So we sincerely hope that this is only a minor blip in the radar of events—that the government resumes, and that it continues to fund critical research.
However, in the event that the government does not manage to raise the debt ceiling before Oct. 17, 10 days from now, we will be introduced to an entirely new magnitude of problems that will affect us more immediately, on a far greater scale.
When that debt ceiling is reached, the government will be left with $30 billion to handle all of its expenses. By most calculations, this money will run out before November, and the U.S. government will default on its payments.
A default would threaten the availability of federal financial aid, which gives tremendous opportunities for millions of students to attend colleges they otherwise would not be able to afford. Even here, where Columbia provides comparatively generously for undergraduate education, federal financial aid is still an important component of funding for many students. We would like to provide you with statistics on this important funding, but the website with said data is currently offline due to the shutdown.

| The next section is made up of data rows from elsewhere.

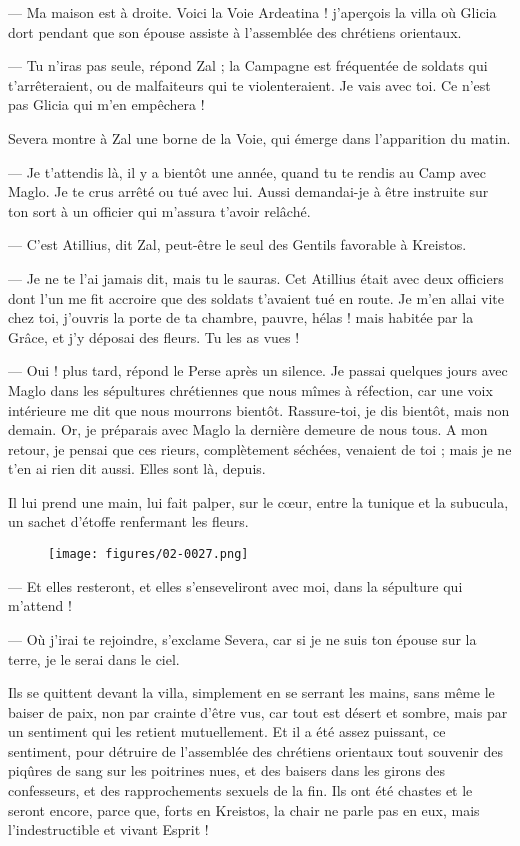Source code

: \documentclass[a4paper, 11pt, oneside, polutonikogreek, french]{article}
\begin{document}
--- Ma maison est à droite. Voici la Voie Ardeatina ! j'aperçois la villa où Glicia dort pendant que son épouse assiste à l'assemblée des chrétiens orientaux.

--- Tu n'iras pas seule, répond Zal ; la Campagne est fréquentée de soldats qui t'arrêteraient, ou de malfaiteurs qui te violenteraient. Je vais avec toi. Ce n'est pas Glicia qui m'en empêchera !

Severa montre à Zal une borne de la Voie, qui émerge dans l'apparition du matin.

--- Je t'attendis là, il y a bientôt une année, quand tu te rendis au Camp avec Maglo. Je te crus arrêté ou tué avec lui. Aussi demandai-je à être instruite sur ton sort à un officier qui m'assura t'avoir relâché.

--- C'est Atillius, dit Zal, peut-être le seul des Gentils favorable à Kreistos.

--- Je ne te l'ai jamais dit, mais tu le sauras. Cet Atillius était avec deux officiers dont l'un me fit accroire que des soldats t'avaient tué en route. Je m'en allai vite chez toi, j'ouvris la porte de ta chambre, pauvre, hélas ! mais habitée par la Grâce, et j'y déposai des fleurs. Tu les as vues !

--- Oui ! plus tard, répond le Perse après un silence. Je passai quelques jours avec Maglo dans les sépultures chrétiennes que nous mîmes à réfection, car une voix intérieure me dit que nous mourrons bientôt. Rassure-toi, je dis bientôt, mais non demain. Or, je préparais avec Maglo la dernière demeure de nous tous. A mon retour, je pensai que ces rieurs, complètement séchées, venaient de toi ; mais je ne t'en ai rien dit aussi. Elles sont là, depuis.

Il lui prend une main, lui fait palper, sur le cœur, entre la tunique et la subucula, un sachet d'étoffe renfermant les fleurs.
\begin{figure}[H]
\centering
\texttt{[image: figures/02-0027.png]}
\end{figure}
--- Et elles resteront, et elles s'enseveliront avec moi, dans la sépulture qui m'attend !

--- Où j'irai te rejoindre, s'exclame Severa, car si je ne suis ton épouse sur la terre, je le serai dans le ciel.

Ils se quittent devant la villa, simplement en se serrant les mains, sans même le baiser de paix, non par crainte d'être vus, car tout est désert et sombre, mais par un sentiment qui les retient mutuellement. Et il a été assez puissant, ce sentiment, pour détruire de l'assemblée des chrétiens orientaux tout souvenir des piqûres de sang sur les poitrines nues, et des baisers dans les girons des confesseurs, et des rapprochements sexuels de la fin. Ils ont été chastes et le seront encore, parce que, forts en Kreistos, la chair ne parle pas en eux, mais l'indestructible et vivant Esprit !
\clearpage
\end{document}
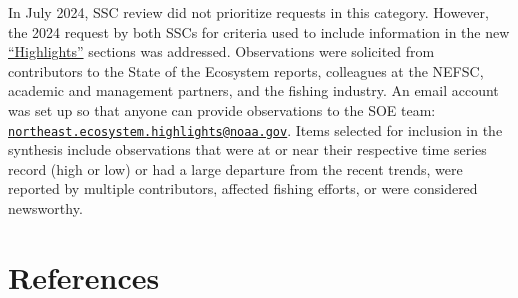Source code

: \documentclass[
  10pt,
]{article}
\begin{document}
In July 2024, SSC review did not prioritize requests in this category.
However, the 2024 request by both SSCs for criteria used to include
information in the new
\href{https://noaa-edab.github.io/catalog/observation_synthesis_2024.html}{``Highlights''}
sections was addressed. Observations were solicited from contributors to
the State of the Ecosystem reports, colleagues at the NEFSC, academic
and management partners, and the fishing industry. An email account was
set up so that anyone can provide observations to the SOE team:
\href{mailto:northeast.ecosystem.highlights@noaa.gov}{\nolinkurl{northeast.ecosystem.highlights@noaa.gov}}.
Items selected for inclusion in the synthesis include observations that
were at or near their respective time series record (high or low) or had
a large departure from the recent trends, were reported by multiple
contributors, affected fishing efforts, or were considered newsworthy.

\newpage

\section*{References}\label{references}
\end{document}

Gridlock in Congress stands to jeopardize our scientific research, our education, and our country. The small group of hard-line Republicans must accede to the long-standing, obvious rule that laws that are passed shall be funded. Playing hostage with the federal government over the Affordable Care Act is an undertaking of staggering arrogance and sheer delinquency.
We respectfully ask that you contact your representative and ask them to stop this lunacy.